Data extracted from a collection:
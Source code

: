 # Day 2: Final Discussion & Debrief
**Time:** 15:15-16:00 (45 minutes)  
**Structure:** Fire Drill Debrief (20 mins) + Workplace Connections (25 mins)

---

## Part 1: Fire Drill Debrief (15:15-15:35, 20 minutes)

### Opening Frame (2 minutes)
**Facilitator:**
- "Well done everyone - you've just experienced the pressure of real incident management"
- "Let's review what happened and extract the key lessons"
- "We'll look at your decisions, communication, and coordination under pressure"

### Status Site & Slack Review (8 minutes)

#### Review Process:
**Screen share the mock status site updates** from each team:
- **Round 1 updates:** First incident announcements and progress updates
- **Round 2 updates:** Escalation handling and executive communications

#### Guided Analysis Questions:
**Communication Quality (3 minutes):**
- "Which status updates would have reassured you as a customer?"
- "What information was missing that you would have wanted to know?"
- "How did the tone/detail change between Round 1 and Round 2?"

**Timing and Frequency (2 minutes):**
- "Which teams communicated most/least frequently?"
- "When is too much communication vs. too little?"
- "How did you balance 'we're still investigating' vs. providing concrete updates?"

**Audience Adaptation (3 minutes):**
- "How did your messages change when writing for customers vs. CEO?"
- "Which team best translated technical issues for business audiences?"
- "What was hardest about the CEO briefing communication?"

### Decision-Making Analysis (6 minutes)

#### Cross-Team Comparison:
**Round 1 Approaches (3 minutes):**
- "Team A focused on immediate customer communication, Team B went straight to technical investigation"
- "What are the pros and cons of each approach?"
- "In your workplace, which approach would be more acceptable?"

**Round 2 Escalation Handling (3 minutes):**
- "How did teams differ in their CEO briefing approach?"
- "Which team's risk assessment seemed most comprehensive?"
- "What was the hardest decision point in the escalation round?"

...

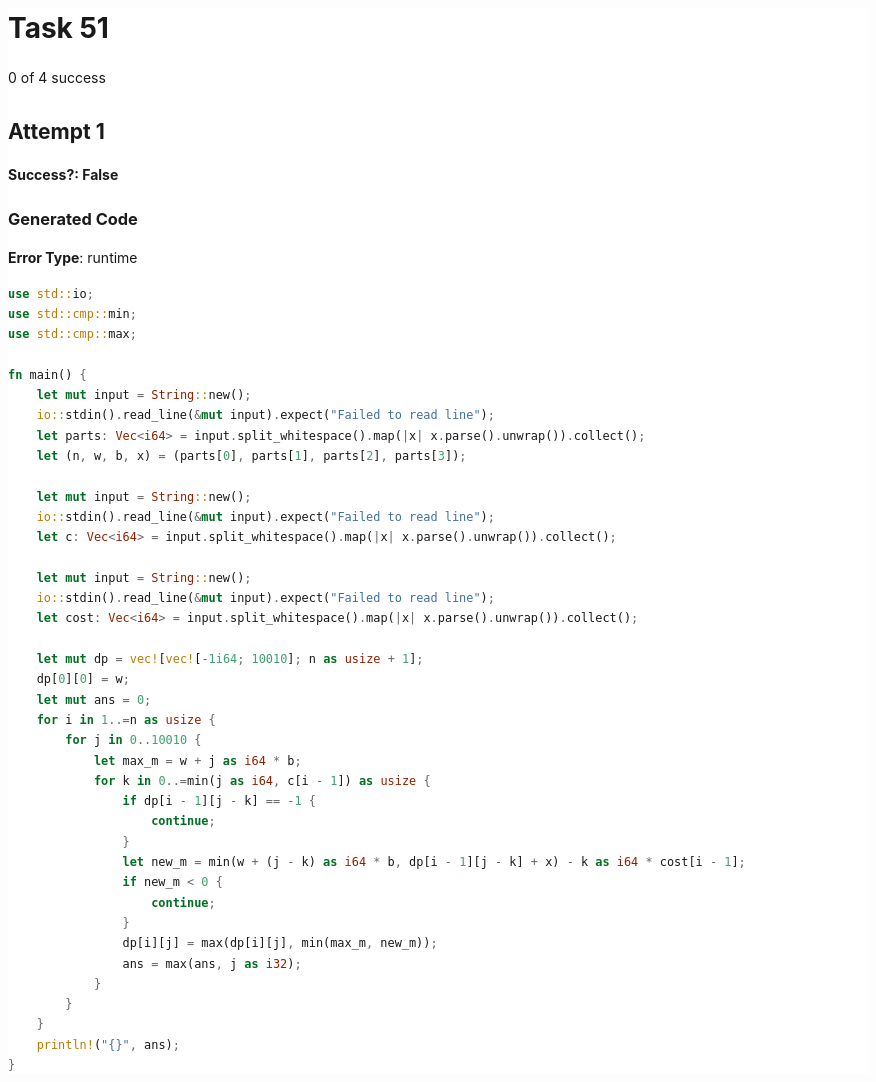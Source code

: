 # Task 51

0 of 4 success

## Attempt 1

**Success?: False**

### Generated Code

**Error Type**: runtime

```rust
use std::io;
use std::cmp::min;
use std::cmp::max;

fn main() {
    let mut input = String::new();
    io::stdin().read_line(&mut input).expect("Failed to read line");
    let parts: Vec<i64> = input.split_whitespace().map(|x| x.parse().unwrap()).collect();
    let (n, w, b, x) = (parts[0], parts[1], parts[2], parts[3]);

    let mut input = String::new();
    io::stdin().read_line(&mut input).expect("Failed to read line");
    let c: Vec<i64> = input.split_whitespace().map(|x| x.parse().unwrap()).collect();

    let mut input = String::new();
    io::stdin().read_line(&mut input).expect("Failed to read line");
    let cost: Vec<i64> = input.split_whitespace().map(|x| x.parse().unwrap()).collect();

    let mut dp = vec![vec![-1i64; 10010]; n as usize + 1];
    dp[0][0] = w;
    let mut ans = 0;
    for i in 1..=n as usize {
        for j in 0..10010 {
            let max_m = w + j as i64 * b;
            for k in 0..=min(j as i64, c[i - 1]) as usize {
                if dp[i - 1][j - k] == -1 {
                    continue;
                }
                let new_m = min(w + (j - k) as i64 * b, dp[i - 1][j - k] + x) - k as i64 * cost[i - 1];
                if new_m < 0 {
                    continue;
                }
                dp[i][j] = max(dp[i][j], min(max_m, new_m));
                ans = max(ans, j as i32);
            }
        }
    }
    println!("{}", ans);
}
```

◆ ASSIGNMENT ◆
Take the stretch of lines above from the one containing "- **Round 2" through the one containing "information was missing" and repeat it exactly, adding no other line.

◆ SOLUTION BELOW ◆
- **Round 2 updates:** Escalation handling and executive communications

#### Guided Analysis Questions:
**Communication Quality (3 minutes):**
- "Which status updates would have reassured you as a customer?"
- "What information was missing that you would have wanted to know?"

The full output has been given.